Making git faster on large repositories on Mac OS X #

Update on 12/9/2010: Tim Harper, the maintainer of the pre-built Git OS X binaries, has switched to providing both i386 and x86_64 packages, thus there's no need to build your own anymore.

tl;dr version: Install 64-bit git binaries for Mac OS X for a performance boost when dealing with large repositories.

WebKit uses Subversion upstream, but thanks to long code review times and ChangeLog files (which must be updated for every commit, making it hard to have concurrent changes in the same checkout), using a Git checkout is necessary to maintain sanity.

Git is generally slower on Mac OS X, and this especially seems to be the case with WebKit. The most likely culprit is the repository size -- a WebKit checkout has more than 100K files (most of which are layout tests). For example, running git status at the root of the repository takes 6.58s using the standard pre-built binaries. This does a lot of stats and getdirentries. However, even doing this on a much smaller part of the repository wasn't as fast as it could be (comparing with a Linux machine), e.g. git status WebCore/fileapi takes 1.45s, even though that directory only has 110 files.

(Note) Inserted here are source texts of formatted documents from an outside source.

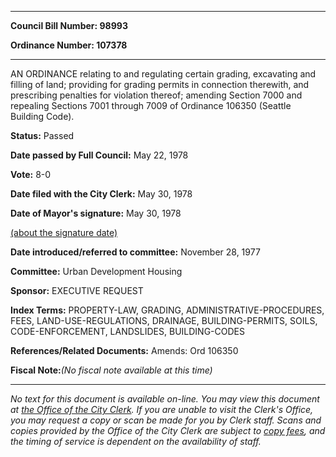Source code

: 

********

**Council Bill Number: 98993**
   
**Ordinance Number: 107378**
********

 AN ORDINANCE relating to and regulating certain grading, excavating and filling of land; providing for grading permits in connection therewith, and prescribing penalties for violation thereof; amending Section 7000 and repealing Sections 7001 through 7009 of Ordinance 106350 (Seattle Building Code).

**Status:** Passed
   
**Date passed by Full Council:** May 22, 1978
   
**Vote:** 8-0
   
**Date filed with the City Clerk:** May 30, 1978
   
**Date of Mayor's signature:** May 30, 1978
   
[(about the signature date)](/~public/approvaldate.htm)
   
   
   
**Date introduced/referred to committee:** November 28, 1977
   
**Committee:** Urban Development Housing
   
**Sponsor:** EXECUTIVE REQUEST
   
   
**Index Terms:** PROPERTY-LAW, GRADING, ADMINISTRATIVE-PROCEDURES, FEES, LAND-USE-REGULATIONS, DRAINAGE, BUILDING-PERMITS, SOILS, CODE-ENFORCEMENT, LANDSLIDES, BUILDING-CODES

**References/Related Documents:** Amends: Ord 106350

**Fiscal Note:**_(No fiscal note available at this time)_
********

_No text for this document is available on-line. You may view this document at [the Office of the City Clerk](http://www.seattle.gov/leg/clerk/contactUs.htm). If you are unable to visit the Clerk's Office, you may request a copy or scan be made for you by Clerk staff. Scans and copies provided by the Office of the City Clerk are subject to [copy fees](http://clerk.seattle.gov/~public/clerkfees.htm), and the timing of service is dependent on the availability of staff._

Running git status WebCore/fileapi through dtruss showed that it was doing lots of mmaps of 32 MB chunks of the main packfile (this was after a git gc, so there was only one packfile). Thanks to pointers from Evan Martin and Junio Hamano, I was pointed at the core.packedGitWindowSize config, which defaults to 32 MB on 32-bit platforms and 1 GB on 64-bit platforms. mmap is slower on Mac OS X, so having to do it more frequently (with a smaller window size) was problematic. Separately, it turns out that I was running 32-bit binaries, which are the only easily available ones for Mac OS X (64-bit binaries aren't provided since due to concerns about bloat.)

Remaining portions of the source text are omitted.